Question

a physics student stands at the top of a hill that has an elevation of 56 meters. He throws a rock and it goes up in the air and then falls back past him and lands on the ground below the path of the rock can be modeled by the equation y=-0.04x^2+1.3x+56 where x is the horizontal distance in meters from the starting point on top of the hill and y is the height in meters of the rock above the ground. How far horizontally from the starting point will the rock land?
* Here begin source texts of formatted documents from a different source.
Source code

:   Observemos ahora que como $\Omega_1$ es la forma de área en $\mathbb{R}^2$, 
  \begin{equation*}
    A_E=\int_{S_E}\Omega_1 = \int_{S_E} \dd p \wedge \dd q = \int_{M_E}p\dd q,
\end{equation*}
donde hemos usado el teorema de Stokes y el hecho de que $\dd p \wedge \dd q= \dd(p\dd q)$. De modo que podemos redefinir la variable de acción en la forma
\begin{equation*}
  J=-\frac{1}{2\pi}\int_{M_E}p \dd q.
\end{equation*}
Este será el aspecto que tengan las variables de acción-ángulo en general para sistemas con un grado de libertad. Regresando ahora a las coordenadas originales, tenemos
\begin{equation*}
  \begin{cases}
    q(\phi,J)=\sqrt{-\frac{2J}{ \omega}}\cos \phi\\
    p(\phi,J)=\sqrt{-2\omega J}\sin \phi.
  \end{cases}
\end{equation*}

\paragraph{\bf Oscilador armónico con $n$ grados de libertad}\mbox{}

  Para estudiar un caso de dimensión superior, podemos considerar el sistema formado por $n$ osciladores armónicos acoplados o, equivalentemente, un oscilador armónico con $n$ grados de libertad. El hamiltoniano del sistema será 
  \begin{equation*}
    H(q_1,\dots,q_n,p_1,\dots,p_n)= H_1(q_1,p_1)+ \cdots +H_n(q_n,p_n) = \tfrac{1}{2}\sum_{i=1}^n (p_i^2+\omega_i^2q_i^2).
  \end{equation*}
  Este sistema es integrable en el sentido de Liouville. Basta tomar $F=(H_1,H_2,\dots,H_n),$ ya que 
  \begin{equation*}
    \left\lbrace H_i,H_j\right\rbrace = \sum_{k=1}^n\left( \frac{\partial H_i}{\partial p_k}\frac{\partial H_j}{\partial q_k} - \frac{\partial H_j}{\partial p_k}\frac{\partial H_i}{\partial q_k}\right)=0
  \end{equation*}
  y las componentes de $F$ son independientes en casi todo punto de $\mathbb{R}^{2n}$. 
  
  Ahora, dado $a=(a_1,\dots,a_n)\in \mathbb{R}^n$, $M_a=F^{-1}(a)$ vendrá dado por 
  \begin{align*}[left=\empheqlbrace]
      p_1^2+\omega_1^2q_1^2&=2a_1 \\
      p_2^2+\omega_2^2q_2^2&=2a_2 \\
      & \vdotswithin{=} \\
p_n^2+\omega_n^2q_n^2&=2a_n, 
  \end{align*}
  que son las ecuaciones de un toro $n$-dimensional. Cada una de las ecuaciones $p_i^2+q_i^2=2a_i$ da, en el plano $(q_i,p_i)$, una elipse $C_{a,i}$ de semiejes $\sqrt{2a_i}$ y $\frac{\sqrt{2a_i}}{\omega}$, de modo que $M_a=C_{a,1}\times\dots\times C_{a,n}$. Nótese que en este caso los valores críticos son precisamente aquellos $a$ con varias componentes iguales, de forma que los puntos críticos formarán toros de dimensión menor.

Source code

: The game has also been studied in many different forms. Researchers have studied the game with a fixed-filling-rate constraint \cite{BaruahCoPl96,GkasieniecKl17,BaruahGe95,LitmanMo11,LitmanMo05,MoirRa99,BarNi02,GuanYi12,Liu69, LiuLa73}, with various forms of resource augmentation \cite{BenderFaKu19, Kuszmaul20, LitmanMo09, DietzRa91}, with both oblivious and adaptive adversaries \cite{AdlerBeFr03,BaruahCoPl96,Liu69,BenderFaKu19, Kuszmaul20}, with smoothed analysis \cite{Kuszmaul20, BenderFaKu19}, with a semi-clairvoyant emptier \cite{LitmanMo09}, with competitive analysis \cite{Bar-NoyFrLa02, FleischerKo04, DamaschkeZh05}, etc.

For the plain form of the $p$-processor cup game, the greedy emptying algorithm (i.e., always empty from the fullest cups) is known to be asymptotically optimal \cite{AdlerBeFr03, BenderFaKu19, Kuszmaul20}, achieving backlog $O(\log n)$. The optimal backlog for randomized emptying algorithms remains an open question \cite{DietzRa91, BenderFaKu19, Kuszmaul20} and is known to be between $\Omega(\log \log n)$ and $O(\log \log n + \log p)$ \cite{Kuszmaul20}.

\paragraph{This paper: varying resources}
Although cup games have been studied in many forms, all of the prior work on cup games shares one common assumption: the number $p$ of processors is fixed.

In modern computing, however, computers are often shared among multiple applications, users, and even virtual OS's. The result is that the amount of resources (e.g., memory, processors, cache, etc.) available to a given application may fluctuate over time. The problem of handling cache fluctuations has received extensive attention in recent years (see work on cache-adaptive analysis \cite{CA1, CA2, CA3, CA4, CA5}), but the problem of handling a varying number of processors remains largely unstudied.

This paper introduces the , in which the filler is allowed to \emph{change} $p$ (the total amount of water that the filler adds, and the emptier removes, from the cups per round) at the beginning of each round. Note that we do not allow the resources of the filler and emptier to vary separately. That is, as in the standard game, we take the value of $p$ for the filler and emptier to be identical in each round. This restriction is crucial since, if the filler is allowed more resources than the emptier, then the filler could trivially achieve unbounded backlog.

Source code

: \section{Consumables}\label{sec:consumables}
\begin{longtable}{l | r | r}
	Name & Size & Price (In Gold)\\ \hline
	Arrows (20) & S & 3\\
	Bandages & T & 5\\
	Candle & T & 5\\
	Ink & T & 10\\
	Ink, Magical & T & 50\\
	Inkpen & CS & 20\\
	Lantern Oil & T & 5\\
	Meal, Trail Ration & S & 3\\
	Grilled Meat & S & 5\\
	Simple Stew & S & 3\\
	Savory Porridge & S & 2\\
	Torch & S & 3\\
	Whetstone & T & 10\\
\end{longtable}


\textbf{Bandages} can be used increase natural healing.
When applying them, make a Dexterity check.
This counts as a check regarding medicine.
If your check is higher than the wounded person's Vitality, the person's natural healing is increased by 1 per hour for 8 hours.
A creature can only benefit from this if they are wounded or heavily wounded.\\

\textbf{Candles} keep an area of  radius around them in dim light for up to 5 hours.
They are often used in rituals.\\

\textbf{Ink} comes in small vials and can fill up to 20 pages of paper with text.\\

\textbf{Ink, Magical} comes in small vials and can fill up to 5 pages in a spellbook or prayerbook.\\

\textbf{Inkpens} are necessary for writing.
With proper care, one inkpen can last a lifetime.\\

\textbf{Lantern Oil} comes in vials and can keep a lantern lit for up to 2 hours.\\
Round to the nearest hundredth.

Answer 1

The answer is 57.04 meters. 
Solution:
The height y of the rock above the ground as a function of the horizontal distance x from the starting point on top of the hill can be modeled by the equation 
     y = -0.04x^2 + 1.3x + 56

We now set this equation equal to zero because the height of the ground where the rock will land is zero:
     0 = -0.04x^2 + 1.3x + 56

Since we have a quadratic equation, we can calculate for the horizontal distance x by using the quadratic formula     
     x = [-b ± sqrt(b^2 - 4ac)] / 2a      
     x = {-1.3 ± sqrt[1.3^2 - 4(-0.04)(56)]} / 2(-0.04)     
     x = (-1.3 ± sqrt(10.65)) / (-0.08)     
     x =  -24.54 meters or  57.04 meters
There are two solutions for x but one is negative, so we choose the positive value.